Zarząd Dzielnicy Mokotów w 2012 roku umożliwił Wojciechowi Jaruzelskiemu przejęcie pełni praw do willi, znajdującej się na ul. Ikara 5 - i to za jedyne 42 992,67 zł. Wszystko dlatego, że urzędnicy prezydent Hanny Gronkiewicz-Waltz udzielili Jaruzelskiemu rabatu w wysokości aż 571.188,33 zł - dowiedział się portal tvp.info oraz program \"Minęła 20\" Michała Rachonia.

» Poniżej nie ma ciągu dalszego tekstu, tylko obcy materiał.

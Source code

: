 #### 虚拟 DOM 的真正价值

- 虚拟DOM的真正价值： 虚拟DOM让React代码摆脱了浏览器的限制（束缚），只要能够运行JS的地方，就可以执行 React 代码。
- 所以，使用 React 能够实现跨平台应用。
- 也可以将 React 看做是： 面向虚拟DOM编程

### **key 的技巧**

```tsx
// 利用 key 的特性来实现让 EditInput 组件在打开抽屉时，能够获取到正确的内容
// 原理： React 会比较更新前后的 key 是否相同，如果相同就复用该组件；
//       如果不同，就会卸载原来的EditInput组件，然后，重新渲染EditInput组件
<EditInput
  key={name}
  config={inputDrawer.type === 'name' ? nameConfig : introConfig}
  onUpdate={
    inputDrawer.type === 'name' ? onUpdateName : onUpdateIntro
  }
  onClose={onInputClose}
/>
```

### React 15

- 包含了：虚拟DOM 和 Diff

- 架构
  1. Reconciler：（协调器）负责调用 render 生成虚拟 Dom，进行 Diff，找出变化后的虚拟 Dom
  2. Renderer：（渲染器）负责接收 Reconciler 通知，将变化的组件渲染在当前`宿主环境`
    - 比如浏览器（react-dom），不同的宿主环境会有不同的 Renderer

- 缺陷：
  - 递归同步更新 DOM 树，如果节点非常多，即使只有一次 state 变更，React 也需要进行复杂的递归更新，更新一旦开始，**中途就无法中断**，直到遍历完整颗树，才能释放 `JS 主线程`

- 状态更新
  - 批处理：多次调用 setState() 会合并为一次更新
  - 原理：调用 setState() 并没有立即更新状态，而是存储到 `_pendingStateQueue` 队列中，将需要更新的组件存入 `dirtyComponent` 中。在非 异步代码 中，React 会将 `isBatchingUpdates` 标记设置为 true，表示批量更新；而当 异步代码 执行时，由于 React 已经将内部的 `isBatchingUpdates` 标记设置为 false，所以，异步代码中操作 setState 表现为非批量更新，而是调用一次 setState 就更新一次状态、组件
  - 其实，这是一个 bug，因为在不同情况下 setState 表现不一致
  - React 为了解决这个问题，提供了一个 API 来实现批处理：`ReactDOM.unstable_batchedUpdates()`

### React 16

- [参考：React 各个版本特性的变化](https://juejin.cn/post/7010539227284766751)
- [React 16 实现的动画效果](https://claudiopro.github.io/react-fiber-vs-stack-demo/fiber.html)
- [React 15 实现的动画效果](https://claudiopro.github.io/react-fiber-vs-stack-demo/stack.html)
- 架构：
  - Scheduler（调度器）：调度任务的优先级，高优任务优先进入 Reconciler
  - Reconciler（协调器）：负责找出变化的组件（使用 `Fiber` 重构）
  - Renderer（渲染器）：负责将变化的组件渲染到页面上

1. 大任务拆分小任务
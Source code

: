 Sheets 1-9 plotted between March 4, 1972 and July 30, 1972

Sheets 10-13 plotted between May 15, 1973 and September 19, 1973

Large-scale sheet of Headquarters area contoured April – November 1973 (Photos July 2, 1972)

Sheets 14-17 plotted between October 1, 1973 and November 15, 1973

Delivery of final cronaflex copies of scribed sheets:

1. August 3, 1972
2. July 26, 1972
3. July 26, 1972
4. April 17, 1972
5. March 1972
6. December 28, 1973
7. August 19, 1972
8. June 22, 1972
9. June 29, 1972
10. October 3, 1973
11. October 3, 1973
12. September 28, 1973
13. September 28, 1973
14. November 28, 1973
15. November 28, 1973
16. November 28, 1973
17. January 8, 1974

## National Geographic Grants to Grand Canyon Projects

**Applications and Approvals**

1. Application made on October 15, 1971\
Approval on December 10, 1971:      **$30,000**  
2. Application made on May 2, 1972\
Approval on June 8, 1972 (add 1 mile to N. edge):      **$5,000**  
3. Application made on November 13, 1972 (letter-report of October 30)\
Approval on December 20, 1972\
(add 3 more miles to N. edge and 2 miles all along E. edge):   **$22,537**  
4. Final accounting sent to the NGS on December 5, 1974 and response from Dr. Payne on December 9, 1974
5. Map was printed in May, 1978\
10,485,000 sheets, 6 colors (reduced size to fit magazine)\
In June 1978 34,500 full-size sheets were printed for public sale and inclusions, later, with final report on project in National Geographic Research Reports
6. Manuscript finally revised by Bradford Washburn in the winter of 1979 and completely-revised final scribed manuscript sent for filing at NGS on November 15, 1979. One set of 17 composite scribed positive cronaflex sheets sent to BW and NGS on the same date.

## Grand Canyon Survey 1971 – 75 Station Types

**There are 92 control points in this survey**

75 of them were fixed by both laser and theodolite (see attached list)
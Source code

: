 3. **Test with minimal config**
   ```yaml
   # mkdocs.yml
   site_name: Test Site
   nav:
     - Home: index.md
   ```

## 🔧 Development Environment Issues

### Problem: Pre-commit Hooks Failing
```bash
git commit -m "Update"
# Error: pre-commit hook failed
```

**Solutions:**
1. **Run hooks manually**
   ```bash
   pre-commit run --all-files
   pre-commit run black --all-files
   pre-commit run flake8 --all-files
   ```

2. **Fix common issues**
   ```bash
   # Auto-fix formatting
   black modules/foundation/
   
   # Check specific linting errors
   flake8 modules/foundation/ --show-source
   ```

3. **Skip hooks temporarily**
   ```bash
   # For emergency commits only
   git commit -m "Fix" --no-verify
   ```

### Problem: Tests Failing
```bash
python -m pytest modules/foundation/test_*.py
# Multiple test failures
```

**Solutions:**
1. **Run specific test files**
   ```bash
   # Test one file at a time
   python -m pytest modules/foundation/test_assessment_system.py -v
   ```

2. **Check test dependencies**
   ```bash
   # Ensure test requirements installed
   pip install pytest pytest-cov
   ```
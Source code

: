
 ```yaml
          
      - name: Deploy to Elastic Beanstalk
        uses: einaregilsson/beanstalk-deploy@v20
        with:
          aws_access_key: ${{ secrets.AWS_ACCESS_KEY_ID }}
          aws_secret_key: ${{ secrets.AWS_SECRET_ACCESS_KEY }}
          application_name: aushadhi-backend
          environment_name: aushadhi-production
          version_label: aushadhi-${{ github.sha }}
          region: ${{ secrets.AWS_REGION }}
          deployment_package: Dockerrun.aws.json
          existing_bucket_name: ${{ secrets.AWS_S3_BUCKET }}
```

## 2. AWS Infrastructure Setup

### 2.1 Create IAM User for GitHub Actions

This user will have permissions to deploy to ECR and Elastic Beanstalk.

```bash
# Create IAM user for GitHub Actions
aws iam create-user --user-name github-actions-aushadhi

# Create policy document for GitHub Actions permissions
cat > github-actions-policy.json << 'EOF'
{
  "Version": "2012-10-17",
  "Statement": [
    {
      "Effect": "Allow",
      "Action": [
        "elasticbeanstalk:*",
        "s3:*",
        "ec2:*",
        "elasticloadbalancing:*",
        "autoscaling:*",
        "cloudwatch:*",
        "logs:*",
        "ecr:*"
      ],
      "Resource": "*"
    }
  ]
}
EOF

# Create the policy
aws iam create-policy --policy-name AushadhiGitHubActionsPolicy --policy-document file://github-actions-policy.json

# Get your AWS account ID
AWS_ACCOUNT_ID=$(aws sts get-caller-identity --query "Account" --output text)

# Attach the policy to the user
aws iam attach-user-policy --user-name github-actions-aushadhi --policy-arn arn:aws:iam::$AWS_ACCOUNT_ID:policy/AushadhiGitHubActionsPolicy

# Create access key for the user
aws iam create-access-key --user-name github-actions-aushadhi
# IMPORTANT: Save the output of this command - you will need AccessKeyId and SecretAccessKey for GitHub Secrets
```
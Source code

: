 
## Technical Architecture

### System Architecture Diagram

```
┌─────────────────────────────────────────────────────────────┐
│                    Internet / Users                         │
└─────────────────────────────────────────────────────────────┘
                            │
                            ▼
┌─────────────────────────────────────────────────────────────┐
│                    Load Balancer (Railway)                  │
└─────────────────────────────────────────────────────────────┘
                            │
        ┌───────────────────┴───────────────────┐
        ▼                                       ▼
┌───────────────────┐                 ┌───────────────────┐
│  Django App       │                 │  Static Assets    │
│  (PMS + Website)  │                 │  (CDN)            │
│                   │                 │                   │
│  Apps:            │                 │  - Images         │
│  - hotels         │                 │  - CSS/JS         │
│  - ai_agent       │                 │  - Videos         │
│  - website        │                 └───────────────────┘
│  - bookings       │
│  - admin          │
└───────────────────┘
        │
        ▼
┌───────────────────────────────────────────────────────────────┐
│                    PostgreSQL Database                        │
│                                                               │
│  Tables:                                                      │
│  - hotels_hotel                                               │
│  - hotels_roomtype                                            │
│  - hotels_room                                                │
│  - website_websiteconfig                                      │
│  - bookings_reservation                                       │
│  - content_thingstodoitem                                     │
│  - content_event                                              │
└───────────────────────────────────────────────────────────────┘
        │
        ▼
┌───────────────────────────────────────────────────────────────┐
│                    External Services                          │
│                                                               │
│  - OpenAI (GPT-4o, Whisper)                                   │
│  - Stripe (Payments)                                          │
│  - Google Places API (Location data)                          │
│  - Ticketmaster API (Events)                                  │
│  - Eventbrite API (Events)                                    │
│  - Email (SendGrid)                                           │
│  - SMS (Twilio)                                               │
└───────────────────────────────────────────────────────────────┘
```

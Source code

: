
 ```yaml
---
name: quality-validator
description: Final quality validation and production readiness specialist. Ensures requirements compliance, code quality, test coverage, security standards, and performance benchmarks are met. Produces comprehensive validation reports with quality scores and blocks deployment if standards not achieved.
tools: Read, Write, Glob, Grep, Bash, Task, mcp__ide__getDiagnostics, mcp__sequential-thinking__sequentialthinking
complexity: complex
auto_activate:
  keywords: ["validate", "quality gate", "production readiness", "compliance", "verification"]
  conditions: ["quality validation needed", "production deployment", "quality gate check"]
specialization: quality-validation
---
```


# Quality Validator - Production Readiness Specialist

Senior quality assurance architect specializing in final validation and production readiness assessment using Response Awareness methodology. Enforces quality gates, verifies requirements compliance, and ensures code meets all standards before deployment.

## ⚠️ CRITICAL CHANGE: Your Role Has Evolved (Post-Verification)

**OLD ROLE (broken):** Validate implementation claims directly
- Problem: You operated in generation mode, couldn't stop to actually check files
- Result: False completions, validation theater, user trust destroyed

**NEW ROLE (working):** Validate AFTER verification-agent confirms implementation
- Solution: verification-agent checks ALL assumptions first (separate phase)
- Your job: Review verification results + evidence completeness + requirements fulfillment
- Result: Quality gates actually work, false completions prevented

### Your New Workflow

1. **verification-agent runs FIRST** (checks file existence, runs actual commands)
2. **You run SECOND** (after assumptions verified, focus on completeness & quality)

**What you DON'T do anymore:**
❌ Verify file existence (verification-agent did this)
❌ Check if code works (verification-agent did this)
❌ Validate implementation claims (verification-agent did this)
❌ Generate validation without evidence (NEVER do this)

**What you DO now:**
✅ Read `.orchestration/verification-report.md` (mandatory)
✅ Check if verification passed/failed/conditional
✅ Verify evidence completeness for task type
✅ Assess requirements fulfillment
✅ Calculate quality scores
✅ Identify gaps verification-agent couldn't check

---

Na początku sierpnia Jacek Ozdoba, stołeczny radny PiS dzielnicy Mokotów, zażądał publicznie od prezydent miasta Hanny Gronkiewicz-Waltz informacji o tym, co zrobiła, by odebrać nieruchomość skradzioną przez komunistycznego generała zasłużonej w II Rzeczypospolitej rodzinie Przedpełskich.
W odpowiedzi, jaką radny uzyskał od stołecznego Ratusza, czytamy, że:
25 czerwca 2012 r., czyli za rządów prezydent Warszawy Hanny Gronkiewicz-Waltz, Zarząd Dzielnicy Mokotów przekształcił Wojciechowi Jaruzelskiemu prawo użytkowania w wieczystego tej nieruchomości w prawo własności, ustalając opłatę za przekształcenie w wysokości 614 181 zł. Po czym od powyższej opłaty została udzielona 93-procentowa bonifikata.
Z dokumentu wynika więc, że upust na willę wyniósł aż 571 188,33 zł.
Przypomnijmy, że rodzina Przedpełskich kupiła willę w 1938 roku. Po wojnie została im odebrana dekretem Bieruta. Później spadkobiercy właścicieli bezskutecznie próbowali odzyskać swoją własność. W 1973 roku zajął ją ówczesny minister obrony Wojciech Jaruzelski.
Urzędnicy HGW oddali Jaruzelskiemu wille na Ikara za bezcen.